Biden has not said what he would cut. But lobbyists and interest groups have parsed recent comments by the president and his team for clues.

For example: A White House fact sheet issued before the Michigan speech included a list of statistics on the number of state residents who would be helped by Biden’s plans to subsidise child care, provide universal prekindergarten, build affordable housing, invest in child nutrition and more. But it notably did not mention a paid leave programme for workers that was a cornerstone of Biden’s initial economic plans, and Biden did not mention paid leave in his speech.

“Nobody is going to get everything they want,” Sen. Chuck Schumer of New York, the Senate majority leader, said Monday. “But no matter what, our final proposal will deliver the core promise we made to the American people.”

In a letter to her Democratic colleagues in the House this week, Speaker Nancy Pelosi of California outlined three categories a final package should address to support children and jobs: health care, including both expanding Medicaid and improving Medicare benefits, family care and the climate. She wrote that it remained important to “highlight and communicate to the country the transformative nature of the initiatives in the legislation.”

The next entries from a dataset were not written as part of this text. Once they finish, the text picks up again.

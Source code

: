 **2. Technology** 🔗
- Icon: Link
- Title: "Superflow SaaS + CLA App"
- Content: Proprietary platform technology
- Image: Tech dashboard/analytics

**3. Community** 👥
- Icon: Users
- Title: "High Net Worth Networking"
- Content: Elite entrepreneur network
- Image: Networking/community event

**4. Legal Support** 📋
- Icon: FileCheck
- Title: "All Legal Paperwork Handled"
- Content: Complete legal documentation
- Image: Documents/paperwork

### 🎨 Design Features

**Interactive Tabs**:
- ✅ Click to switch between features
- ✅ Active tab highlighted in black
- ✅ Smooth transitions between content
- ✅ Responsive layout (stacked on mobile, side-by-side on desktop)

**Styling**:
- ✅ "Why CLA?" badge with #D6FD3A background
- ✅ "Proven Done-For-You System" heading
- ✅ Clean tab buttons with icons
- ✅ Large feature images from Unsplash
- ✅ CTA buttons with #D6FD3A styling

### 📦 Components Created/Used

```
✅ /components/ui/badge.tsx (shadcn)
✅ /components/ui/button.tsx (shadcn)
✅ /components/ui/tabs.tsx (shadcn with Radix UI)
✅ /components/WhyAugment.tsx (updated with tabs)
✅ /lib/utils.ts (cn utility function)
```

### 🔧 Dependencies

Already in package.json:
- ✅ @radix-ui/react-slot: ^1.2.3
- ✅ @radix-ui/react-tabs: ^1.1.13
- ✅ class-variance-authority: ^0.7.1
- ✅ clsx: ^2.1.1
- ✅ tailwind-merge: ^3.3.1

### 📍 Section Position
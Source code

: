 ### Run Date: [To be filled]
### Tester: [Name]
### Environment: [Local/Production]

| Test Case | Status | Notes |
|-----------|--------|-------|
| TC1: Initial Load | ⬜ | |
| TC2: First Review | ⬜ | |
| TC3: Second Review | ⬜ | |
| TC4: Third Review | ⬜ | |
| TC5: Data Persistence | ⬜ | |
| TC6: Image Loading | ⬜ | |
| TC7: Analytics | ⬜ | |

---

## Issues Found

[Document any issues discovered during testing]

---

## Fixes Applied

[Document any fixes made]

Some liberals have called for including as many programs as possible, and then continuing to build on them in future legislation. But Pelosi, speaking privately to members of the House Democratic leadership Tuesday, suggested that many in the caucus felt it would be better to focus on fewer programmes that they could carry out well, according to two people familiar with the comments.

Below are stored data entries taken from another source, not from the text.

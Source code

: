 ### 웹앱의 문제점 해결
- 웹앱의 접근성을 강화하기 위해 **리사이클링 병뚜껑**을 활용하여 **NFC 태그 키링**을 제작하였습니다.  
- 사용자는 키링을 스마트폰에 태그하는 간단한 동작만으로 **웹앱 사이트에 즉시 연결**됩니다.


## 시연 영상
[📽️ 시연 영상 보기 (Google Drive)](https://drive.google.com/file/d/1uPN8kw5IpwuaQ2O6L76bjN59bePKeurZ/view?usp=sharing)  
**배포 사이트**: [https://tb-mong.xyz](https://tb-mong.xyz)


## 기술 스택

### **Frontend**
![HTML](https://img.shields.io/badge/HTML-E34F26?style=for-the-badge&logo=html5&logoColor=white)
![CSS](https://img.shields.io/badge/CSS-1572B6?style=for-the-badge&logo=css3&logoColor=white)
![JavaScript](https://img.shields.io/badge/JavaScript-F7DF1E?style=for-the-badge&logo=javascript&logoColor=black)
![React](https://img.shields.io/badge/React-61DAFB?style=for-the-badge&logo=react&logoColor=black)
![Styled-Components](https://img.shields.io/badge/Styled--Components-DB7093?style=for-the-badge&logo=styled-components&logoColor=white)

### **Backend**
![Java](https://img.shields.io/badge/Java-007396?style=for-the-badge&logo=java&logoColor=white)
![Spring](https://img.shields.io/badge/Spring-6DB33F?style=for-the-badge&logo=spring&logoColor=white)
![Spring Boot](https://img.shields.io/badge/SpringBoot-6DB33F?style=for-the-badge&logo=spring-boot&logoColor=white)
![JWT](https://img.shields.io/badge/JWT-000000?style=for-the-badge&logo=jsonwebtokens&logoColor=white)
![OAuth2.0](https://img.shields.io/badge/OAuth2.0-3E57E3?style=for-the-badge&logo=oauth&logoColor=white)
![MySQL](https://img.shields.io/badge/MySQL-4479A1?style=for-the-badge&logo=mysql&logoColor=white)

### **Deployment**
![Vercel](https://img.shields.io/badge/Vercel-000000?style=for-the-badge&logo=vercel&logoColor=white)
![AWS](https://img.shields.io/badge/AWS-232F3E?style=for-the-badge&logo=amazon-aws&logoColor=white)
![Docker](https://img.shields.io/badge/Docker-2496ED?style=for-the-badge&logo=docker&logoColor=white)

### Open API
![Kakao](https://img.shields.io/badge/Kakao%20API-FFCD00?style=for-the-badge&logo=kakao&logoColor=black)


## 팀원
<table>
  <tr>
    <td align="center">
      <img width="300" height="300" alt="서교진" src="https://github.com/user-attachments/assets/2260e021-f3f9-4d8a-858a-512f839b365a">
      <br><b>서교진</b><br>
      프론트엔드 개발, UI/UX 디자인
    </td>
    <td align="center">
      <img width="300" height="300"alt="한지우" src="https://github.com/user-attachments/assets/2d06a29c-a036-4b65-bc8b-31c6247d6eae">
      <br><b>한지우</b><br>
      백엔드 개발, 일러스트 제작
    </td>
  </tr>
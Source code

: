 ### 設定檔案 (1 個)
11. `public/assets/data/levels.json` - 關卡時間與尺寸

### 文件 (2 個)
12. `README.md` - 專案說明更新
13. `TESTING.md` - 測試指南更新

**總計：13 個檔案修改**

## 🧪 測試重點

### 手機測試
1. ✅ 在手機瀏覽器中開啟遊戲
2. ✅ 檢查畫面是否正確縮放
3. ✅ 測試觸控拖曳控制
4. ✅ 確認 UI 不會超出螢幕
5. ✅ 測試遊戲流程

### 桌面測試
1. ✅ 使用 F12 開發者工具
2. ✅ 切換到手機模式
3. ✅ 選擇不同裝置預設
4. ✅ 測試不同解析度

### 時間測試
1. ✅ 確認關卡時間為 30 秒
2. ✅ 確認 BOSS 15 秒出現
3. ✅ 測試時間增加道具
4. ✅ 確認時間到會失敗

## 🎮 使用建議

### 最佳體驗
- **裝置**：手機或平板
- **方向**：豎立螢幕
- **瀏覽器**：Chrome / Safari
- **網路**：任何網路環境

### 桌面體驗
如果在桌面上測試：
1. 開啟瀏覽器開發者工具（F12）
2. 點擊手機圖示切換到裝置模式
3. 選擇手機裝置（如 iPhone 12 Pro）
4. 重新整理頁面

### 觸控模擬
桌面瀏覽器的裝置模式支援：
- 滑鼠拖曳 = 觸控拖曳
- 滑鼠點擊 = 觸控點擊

On Tuesday, Biden met virtually for about an hour with a handful of swing-district Democrats, who face some of the toughest midterm reelection fights, to hear their priorities and reiterate his commitment to seeing both pieces of legislation become law.

Rep Colin Allred said those present “wanted to arm him with the knowledge that the members of the House who were in the toughest races are with him and support doing this.”

The group of lawmakers — including Reps Cindy Axne of Iowa, Lizzie Fletcher of Texas and Abigail Spanberger of Virginia — largely focused on including the expanded tax cut that provides monthly payments to families, addressing climate change and lowering the cost of prescription drugs, as well as personal priorities, according to people familiar with the discussion.